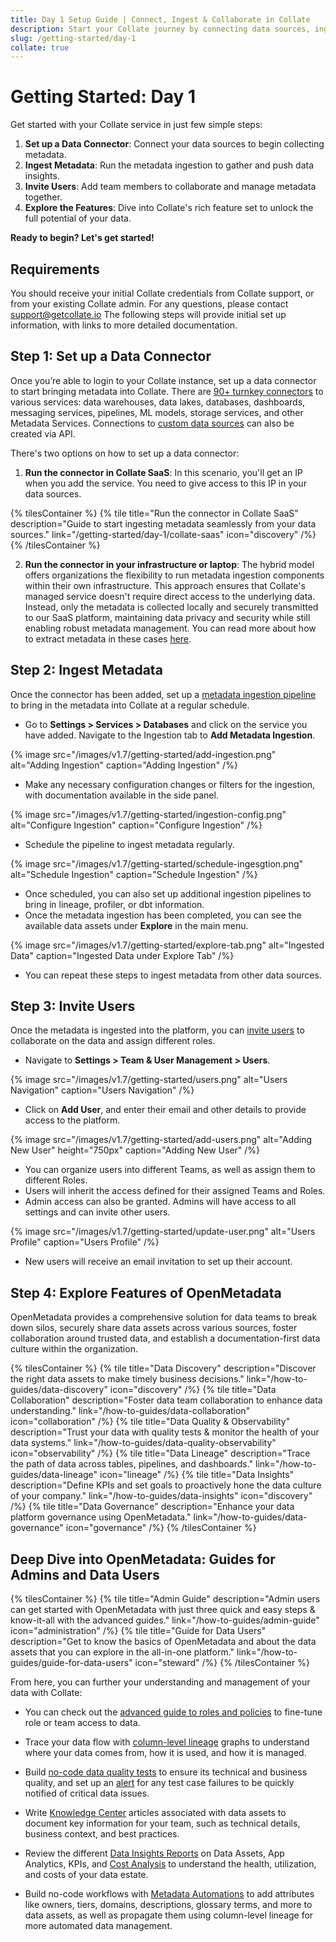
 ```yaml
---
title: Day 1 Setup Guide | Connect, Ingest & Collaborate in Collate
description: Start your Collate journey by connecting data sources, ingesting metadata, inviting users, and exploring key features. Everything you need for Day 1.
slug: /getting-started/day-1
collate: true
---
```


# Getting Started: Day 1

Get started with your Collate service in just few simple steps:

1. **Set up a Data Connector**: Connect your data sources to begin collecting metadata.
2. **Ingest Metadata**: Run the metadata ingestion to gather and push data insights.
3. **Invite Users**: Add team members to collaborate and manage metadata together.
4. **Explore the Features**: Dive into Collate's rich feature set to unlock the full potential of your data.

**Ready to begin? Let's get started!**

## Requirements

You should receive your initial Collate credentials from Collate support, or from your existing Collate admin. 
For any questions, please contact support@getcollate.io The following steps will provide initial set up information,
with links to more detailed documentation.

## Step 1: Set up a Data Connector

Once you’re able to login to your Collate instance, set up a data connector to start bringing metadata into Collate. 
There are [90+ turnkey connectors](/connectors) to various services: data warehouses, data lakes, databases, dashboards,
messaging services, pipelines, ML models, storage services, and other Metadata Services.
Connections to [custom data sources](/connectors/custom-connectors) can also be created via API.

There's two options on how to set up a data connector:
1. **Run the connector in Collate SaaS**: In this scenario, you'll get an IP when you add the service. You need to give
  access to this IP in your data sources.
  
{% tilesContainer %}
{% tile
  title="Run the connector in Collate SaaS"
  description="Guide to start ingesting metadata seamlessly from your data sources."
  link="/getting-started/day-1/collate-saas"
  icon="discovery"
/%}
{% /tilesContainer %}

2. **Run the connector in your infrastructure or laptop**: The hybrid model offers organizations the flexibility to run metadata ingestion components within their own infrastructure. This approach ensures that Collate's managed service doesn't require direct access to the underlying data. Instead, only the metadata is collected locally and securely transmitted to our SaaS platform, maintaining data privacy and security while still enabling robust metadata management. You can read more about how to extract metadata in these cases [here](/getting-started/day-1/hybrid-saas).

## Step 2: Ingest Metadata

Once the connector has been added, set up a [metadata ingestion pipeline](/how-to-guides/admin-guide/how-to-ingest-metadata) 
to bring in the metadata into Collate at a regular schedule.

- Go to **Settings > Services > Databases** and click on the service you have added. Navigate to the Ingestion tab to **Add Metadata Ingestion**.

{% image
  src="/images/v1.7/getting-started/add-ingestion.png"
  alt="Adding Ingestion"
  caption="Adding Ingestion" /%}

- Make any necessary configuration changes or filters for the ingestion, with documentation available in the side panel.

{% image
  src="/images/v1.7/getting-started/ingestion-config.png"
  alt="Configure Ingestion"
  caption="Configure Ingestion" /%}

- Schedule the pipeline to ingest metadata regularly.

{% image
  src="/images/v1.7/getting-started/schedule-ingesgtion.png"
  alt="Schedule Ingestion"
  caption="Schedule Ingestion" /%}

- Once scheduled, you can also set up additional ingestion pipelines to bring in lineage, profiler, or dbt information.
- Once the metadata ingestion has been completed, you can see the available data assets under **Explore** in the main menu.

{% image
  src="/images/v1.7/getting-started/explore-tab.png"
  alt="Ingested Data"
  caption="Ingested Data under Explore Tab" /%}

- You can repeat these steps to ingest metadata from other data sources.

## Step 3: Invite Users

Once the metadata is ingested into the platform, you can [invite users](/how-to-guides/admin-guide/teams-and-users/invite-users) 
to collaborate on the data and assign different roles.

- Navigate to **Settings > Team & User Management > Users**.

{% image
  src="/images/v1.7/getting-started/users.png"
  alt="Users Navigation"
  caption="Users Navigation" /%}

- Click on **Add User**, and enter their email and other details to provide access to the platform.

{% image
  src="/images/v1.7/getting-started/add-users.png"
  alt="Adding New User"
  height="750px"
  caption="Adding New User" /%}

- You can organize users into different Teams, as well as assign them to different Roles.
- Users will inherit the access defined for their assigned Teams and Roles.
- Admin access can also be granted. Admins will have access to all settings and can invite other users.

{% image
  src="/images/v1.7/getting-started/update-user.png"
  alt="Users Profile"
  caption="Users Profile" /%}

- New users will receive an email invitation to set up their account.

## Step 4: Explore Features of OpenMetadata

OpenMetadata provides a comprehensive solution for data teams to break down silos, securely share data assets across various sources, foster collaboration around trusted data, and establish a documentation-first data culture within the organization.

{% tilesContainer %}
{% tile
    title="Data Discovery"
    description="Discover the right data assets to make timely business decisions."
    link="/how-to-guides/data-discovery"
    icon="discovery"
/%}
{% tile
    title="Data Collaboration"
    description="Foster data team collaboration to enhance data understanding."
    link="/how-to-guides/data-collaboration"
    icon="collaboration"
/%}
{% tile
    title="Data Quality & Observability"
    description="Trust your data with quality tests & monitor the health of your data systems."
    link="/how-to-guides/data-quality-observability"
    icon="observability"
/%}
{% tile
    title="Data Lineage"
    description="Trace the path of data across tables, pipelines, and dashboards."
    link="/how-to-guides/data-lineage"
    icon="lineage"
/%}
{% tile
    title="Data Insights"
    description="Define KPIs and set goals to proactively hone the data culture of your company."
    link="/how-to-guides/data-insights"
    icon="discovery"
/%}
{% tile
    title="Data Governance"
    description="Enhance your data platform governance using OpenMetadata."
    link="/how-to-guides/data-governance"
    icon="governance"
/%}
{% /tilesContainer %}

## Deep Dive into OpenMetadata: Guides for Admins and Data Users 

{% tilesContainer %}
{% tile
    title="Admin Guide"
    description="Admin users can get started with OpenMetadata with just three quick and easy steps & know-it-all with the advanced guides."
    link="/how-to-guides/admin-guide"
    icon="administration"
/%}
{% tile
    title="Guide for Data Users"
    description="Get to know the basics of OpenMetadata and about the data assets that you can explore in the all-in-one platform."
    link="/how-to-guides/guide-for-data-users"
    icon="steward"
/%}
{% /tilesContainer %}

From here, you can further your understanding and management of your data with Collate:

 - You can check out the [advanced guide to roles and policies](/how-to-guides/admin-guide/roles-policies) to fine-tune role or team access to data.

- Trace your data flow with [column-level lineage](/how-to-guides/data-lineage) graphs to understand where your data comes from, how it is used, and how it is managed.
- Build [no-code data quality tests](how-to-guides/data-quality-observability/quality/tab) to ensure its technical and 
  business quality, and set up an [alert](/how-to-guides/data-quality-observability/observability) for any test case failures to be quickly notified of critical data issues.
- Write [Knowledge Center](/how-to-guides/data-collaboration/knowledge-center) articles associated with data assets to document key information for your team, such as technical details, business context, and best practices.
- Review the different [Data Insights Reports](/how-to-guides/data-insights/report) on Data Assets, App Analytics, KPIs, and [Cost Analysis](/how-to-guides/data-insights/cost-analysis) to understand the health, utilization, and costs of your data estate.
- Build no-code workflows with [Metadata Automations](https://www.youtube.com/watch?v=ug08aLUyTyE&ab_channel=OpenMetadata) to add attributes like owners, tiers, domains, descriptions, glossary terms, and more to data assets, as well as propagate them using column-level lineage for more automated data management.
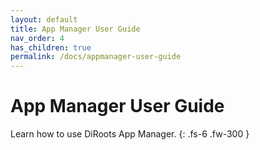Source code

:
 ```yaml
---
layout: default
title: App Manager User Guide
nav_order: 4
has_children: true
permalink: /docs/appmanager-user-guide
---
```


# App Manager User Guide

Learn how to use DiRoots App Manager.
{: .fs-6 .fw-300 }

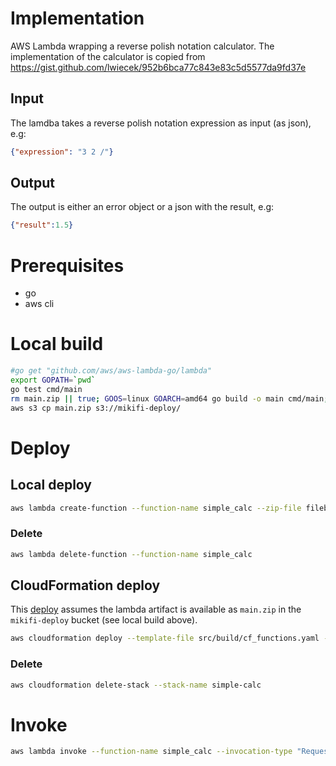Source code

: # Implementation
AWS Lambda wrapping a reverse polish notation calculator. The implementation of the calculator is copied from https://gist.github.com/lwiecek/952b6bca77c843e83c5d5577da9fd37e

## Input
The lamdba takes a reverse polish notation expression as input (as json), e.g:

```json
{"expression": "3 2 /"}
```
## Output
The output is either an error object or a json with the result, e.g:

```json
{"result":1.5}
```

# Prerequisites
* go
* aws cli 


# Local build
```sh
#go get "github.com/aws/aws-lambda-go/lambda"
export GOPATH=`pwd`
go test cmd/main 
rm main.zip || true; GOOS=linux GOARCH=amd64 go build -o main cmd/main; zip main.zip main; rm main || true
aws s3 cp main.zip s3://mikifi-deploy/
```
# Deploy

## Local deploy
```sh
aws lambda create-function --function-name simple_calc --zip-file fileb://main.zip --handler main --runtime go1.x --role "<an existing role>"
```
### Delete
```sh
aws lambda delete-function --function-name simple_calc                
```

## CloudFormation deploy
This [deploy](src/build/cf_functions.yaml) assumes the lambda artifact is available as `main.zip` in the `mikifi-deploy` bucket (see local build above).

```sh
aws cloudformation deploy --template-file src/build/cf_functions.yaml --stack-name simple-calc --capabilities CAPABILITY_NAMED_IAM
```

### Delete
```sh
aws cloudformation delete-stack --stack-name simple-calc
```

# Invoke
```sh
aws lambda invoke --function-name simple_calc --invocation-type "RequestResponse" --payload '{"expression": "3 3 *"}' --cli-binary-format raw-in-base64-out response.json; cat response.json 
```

-*-

WHAT TO PRODUCE: Whichever lines of the data include the word "been", pull them out.

SOLUTION FOR THIS TASK:
Once the connector has been added, set up a [metadata ingestion pipeline](/how-to-guides/admin-guide/how-to-ingest-metadata) 
- Once the metadata ingestion has been completed, you can see the available data assets under **Explore** in the main menu.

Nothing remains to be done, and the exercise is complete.